- [Data excerpts]:

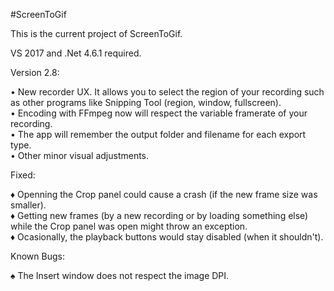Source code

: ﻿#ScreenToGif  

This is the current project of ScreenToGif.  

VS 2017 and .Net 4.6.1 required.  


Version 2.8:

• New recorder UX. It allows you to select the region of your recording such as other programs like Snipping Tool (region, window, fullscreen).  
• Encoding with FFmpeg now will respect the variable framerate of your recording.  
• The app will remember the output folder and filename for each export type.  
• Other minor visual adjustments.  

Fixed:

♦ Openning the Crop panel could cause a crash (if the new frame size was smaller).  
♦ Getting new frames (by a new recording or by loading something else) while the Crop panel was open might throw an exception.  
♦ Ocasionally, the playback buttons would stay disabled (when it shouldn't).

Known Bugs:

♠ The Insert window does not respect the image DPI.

---

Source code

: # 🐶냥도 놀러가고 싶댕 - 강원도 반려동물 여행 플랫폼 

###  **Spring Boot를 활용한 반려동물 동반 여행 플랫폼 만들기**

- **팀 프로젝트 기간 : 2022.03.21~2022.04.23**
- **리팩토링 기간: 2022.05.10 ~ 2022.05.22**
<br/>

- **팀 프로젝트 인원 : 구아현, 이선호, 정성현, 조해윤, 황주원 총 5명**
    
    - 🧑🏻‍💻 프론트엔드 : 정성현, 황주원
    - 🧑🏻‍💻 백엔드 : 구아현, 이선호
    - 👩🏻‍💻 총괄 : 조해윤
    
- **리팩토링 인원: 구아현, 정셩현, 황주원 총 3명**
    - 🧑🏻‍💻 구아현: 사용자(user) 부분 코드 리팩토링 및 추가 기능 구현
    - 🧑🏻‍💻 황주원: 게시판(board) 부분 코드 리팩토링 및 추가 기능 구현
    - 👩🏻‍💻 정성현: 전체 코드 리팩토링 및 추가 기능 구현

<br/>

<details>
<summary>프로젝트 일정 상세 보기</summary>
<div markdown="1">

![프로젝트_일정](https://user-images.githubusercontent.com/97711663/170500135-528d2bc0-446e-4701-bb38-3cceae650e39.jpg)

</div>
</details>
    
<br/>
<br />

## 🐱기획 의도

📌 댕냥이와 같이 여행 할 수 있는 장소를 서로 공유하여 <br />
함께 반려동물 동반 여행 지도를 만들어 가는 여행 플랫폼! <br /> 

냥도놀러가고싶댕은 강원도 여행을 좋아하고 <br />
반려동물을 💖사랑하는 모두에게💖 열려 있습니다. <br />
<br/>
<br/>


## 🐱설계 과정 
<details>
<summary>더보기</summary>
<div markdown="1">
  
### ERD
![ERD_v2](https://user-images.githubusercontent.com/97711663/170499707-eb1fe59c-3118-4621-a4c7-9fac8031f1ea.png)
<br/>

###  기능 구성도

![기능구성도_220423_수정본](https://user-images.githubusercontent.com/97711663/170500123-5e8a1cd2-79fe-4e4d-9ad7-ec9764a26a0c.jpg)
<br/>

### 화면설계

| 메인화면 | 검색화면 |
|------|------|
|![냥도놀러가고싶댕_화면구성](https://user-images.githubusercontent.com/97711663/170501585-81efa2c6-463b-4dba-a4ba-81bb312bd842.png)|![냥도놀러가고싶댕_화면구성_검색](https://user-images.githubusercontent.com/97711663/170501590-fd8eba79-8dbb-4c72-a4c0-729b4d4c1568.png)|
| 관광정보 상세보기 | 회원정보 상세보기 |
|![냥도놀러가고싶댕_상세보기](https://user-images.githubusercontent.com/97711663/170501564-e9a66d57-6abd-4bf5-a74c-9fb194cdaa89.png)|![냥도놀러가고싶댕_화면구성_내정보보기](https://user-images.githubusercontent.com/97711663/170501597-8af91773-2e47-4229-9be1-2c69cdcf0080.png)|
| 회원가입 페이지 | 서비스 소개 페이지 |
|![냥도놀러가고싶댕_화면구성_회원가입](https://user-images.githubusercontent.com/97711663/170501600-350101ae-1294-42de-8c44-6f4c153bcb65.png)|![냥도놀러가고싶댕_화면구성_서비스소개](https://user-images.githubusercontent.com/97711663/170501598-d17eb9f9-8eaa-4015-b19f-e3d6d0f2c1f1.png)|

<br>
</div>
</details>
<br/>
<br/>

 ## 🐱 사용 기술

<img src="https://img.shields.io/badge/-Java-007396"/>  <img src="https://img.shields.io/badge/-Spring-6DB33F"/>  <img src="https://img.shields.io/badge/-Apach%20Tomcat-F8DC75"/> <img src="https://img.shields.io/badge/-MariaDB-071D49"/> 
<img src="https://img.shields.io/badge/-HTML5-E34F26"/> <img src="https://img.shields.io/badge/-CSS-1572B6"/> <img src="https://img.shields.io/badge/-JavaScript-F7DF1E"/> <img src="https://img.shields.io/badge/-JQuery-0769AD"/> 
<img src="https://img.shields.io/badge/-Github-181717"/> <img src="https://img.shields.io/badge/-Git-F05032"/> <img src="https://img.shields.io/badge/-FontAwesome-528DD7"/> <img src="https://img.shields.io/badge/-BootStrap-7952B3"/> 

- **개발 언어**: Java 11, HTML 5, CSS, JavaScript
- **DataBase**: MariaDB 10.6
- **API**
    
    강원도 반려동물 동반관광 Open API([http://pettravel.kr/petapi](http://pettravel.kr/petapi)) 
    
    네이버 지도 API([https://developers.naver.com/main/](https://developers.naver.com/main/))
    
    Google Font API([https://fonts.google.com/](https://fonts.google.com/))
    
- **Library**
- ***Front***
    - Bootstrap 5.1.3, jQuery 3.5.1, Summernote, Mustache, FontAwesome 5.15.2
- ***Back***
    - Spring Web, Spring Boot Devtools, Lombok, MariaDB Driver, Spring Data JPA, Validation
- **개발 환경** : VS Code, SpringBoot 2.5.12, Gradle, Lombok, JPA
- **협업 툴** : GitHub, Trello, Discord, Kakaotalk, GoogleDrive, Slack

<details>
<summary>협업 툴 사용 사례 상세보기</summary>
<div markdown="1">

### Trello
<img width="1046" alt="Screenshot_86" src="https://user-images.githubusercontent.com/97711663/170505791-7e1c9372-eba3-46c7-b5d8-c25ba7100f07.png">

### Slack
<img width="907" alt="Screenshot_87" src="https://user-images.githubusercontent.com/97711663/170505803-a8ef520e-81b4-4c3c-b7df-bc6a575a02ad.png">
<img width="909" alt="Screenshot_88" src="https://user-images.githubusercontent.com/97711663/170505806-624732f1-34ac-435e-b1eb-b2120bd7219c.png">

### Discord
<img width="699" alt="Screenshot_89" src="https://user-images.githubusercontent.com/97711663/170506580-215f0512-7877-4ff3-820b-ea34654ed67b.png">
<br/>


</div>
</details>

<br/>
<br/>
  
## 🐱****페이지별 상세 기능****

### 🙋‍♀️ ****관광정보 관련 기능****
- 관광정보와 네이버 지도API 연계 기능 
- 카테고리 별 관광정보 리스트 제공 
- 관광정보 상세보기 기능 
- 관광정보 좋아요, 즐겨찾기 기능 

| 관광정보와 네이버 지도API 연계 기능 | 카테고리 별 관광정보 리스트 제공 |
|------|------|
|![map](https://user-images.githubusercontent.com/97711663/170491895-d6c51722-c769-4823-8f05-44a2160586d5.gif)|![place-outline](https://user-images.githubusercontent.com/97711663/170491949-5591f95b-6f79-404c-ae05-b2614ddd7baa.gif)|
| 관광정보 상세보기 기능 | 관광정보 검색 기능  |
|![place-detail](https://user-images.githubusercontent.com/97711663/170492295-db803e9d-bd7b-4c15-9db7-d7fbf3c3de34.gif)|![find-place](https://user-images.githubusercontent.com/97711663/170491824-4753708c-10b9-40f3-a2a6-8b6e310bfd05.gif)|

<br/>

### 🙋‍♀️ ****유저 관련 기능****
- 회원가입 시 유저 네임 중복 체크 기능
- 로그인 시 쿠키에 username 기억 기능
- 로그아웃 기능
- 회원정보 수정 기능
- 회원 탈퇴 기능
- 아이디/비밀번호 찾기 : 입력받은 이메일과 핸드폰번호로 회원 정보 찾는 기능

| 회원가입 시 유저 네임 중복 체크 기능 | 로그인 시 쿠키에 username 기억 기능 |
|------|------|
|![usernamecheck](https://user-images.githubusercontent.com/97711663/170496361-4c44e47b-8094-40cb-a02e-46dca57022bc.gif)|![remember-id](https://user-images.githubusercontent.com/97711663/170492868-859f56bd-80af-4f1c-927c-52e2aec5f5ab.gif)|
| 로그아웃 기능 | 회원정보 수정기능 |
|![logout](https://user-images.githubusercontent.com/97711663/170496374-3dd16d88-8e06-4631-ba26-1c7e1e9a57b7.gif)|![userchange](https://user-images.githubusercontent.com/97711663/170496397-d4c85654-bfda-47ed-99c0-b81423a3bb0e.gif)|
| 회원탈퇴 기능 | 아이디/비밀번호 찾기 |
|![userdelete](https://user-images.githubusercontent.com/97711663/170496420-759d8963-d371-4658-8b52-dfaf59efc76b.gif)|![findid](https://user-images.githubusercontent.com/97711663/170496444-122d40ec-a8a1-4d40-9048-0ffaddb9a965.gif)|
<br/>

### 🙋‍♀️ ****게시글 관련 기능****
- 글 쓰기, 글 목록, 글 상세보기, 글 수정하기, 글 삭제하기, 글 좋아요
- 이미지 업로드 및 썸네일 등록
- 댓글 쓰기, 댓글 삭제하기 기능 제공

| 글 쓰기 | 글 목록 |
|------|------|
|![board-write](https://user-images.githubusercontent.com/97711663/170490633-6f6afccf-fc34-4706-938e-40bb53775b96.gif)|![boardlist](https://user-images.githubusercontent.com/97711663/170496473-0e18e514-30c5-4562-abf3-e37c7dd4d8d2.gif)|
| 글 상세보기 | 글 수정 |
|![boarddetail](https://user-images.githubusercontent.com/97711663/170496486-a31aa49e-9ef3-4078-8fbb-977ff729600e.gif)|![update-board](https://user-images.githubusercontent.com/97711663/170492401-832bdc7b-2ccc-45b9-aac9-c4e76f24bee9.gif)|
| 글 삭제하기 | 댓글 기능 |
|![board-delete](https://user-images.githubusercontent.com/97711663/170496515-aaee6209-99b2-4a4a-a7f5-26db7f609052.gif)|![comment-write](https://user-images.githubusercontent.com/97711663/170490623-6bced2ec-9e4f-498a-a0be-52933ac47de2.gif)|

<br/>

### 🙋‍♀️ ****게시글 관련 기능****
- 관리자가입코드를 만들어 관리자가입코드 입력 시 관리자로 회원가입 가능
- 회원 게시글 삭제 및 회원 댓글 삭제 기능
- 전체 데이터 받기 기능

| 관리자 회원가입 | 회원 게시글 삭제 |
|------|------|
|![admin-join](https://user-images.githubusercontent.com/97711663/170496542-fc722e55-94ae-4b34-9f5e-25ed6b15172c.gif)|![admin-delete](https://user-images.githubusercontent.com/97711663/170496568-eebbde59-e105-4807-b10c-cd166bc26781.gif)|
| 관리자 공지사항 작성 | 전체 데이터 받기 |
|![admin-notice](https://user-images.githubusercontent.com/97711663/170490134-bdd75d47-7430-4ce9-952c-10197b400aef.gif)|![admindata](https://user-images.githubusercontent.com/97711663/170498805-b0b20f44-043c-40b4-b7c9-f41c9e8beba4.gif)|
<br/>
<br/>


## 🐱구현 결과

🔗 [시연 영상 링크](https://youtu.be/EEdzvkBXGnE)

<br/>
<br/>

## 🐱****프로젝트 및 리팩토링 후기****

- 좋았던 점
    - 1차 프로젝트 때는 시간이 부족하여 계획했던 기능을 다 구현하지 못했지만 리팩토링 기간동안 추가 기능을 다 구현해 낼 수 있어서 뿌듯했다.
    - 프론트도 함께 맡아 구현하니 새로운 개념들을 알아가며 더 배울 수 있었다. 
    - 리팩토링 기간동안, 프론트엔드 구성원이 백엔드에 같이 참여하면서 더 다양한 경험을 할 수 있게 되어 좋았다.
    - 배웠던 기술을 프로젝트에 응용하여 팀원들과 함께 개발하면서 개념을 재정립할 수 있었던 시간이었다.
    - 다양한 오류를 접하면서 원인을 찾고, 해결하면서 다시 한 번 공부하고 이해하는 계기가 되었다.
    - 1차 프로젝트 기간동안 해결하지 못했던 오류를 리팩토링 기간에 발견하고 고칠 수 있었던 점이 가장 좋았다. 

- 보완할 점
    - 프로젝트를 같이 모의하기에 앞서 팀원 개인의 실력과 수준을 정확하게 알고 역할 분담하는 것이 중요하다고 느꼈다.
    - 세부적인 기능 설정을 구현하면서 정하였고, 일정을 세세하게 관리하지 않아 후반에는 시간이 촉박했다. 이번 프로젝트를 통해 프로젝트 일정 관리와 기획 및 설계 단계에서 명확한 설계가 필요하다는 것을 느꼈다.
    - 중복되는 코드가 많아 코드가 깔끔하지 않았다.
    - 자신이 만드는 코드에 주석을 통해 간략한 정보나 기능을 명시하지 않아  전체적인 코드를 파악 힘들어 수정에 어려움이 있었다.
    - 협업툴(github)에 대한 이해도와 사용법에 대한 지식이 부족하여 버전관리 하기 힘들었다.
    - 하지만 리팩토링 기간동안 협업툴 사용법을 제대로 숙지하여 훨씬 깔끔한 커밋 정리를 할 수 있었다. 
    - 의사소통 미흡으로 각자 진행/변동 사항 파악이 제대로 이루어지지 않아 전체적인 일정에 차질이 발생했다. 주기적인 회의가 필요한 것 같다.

---

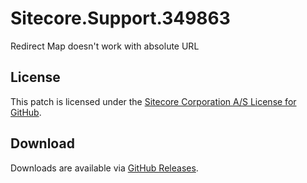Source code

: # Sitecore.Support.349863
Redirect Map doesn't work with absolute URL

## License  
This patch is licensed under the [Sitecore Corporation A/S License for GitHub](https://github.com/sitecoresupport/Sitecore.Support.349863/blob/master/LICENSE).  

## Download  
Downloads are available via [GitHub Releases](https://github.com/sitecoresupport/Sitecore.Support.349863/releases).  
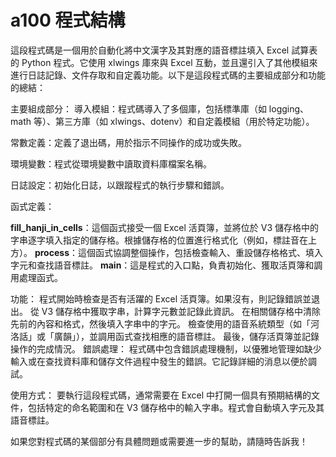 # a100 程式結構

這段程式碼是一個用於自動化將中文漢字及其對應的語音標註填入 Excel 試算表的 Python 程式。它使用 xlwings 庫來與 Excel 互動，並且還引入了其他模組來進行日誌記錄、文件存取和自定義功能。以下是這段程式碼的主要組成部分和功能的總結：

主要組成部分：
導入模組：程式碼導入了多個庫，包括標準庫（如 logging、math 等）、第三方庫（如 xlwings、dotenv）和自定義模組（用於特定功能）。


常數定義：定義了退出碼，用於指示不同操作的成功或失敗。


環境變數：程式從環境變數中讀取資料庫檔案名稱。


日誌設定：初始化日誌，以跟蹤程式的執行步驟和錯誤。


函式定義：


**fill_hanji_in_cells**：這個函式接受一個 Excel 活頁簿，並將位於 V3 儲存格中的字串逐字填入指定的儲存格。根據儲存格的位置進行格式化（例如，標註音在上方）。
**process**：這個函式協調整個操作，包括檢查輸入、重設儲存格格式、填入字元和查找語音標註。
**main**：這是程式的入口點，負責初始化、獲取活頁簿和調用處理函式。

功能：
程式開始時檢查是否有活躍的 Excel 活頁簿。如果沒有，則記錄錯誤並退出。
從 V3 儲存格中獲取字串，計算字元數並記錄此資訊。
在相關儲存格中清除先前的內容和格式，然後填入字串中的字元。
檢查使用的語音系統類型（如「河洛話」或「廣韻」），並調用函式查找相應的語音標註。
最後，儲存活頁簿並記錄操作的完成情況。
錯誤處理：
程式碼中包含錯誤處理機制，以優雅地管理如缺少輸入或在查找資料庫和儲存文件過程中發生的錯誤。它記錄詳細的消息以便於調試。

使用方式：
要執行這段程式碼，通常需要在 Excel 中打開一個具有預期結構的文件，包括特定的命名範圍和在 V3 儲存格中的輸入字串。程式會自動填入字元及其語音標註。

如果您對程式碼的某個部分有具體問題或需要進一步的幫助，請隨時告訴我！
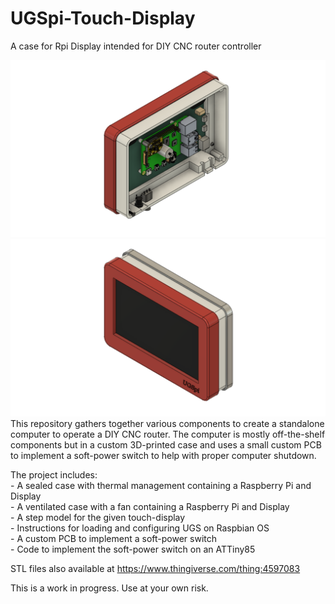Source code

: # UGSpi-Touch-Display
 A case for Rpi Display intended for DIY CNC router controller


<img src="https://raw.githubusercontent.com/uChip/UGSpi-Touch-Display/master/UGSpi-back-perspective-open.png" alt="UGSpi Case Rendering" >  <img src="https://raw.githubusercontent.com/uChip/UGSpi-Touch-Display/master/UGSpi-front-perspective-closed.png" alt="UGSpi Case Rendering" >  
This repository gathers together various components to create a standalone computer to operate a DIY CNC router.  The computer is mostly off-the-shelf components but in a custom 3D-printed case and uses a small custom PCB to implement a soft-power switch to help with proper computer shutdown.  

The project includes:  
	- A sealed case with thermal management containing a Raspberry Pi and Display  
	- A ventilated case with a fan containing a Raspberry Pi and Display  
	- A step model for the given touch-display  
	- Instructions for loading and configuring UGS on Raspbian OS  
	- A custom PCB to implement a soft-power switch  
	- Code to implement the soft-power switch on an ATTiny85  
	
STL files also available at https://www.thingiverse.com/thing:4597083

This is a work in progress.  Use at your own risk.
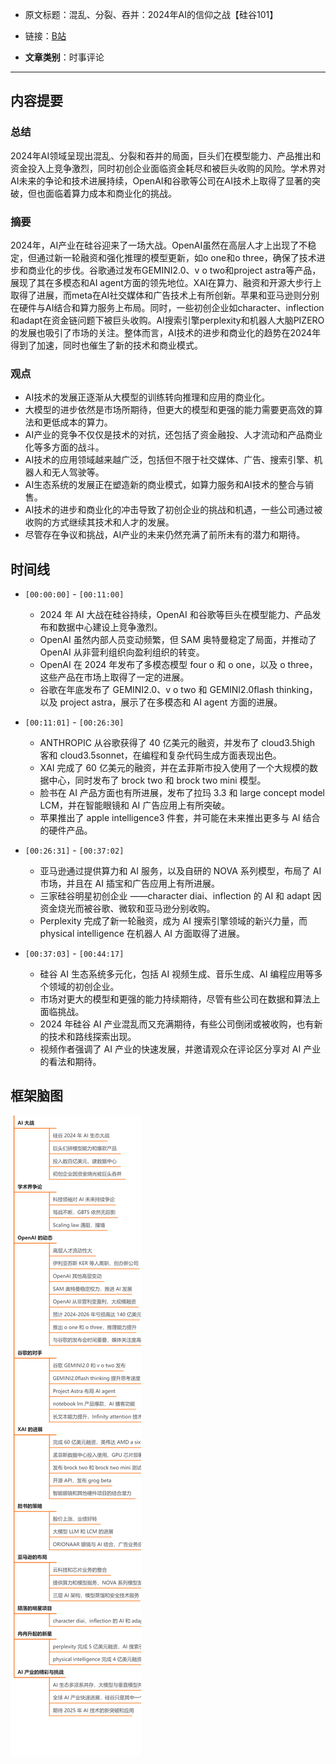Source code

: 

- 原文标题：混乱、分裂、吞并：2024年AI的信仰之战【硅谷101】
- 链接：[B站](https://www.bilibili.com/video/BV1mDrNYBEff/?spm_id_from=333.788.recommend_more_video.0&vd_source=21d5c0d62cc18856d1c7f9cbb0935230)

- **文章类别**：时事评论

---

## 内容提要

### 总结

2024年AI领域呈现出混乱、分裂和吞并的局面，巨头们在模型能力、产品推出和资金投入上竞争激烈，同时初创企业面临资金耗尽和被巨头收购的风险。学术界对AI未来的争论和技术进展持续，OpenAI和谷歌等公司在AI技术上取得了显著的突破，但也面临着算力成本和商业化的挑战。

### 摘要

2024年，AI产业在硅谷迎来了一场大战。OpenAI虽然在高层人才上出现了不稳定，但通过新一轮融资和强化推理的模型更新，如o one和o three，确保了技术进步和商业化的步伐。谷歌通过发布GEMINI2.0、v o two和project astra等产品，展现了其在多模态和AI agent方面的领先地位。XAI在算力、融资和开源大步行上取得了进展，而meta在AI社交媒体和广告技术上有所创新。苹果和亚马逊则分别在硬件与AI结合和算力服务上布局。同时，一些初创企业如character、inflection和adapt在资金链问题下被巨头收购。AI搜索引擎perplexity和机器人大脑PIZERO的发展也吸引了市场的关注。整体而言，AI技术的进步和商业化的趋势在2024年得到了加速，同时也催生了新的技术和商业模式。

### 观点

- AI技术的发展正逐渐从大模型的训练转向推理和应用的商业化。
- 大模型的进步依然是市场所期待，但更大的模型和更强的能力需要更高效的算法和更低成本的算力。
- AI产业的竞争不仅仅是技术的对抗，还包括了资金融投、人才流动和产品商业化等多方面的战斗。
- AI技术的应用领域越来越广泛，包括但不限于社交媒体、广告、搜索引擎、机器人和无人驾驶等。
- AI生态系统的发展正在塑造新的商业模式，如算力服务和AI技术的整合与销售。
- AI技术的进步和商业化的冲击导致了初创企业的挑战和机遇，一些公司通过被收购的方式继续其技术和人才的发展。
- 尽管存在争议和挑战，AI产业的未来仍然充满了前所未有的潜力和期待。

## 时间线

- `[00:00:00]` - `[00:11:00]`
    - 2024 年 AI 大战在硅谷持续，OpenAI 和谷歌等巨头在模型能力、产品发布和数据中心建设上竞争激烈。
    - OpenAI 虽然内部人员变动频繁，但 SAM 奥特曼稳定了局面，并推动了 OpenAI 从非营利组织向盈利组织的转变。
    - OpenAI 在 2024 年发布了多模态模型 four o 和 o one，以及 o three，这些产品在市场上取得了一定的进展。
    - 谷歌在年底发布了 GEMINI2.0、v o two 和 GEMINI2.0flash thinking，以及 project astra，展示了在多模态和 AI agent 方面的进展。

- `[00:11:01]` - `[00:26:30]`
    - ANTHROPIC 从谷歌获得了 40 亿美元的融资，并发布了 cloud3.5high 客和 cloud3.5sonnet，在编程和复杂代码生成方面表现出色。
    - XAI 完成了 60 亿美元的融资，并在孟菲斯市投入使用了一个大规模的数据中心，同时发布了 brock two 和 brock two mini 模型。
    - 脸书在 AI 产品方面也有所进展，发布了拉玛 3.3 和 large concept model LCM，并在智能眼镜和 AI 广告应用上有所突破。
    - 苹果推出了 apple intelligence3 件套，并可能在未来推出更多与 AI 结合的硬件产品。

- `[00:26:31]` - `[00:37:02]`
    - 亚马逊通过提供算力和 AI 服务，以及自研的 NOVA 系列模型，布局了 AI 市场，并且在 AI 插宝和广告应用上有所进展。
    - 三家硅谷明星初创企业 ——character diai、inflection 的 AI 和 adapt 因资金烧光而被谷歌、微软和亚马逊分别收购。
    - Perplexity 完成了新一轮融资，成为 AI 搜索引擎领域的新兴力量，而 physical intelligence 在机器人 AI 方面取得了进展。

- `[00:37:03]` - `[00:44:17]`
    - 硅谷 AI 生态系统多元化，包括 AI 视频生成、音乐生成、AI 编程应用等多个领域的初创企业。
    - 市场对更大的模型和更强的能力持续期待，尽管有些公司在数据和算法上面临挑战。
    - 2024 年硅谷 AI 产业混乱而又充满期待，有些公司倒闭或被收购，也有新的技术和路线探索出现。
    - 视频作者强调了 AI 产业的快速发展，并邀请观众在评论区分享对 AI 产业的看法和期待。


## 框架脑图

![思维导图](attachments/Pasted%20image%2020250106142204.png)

- [PROBLEM DETAILS]: Copy out the range of lines above starting at the line with "minor visual adjustments." and ending at the line with "the image DPI.", exactly and including both.

- [ANSWER TO THE PROBLEM]:
• Other minor visual adjustments.  

Fixed:

♦ Openning the Crop panel could cause a crash (if the new frame size was smaller).  
♦ Getting new frames (by a new recording or by loading something else) while the Crop panel was open might throw an exception.  
♦ Ocasionally, the playback buttons would stay disabled (when it shouldn't).

Known Bugs:

♠ The Insert window does not respect the image DPI.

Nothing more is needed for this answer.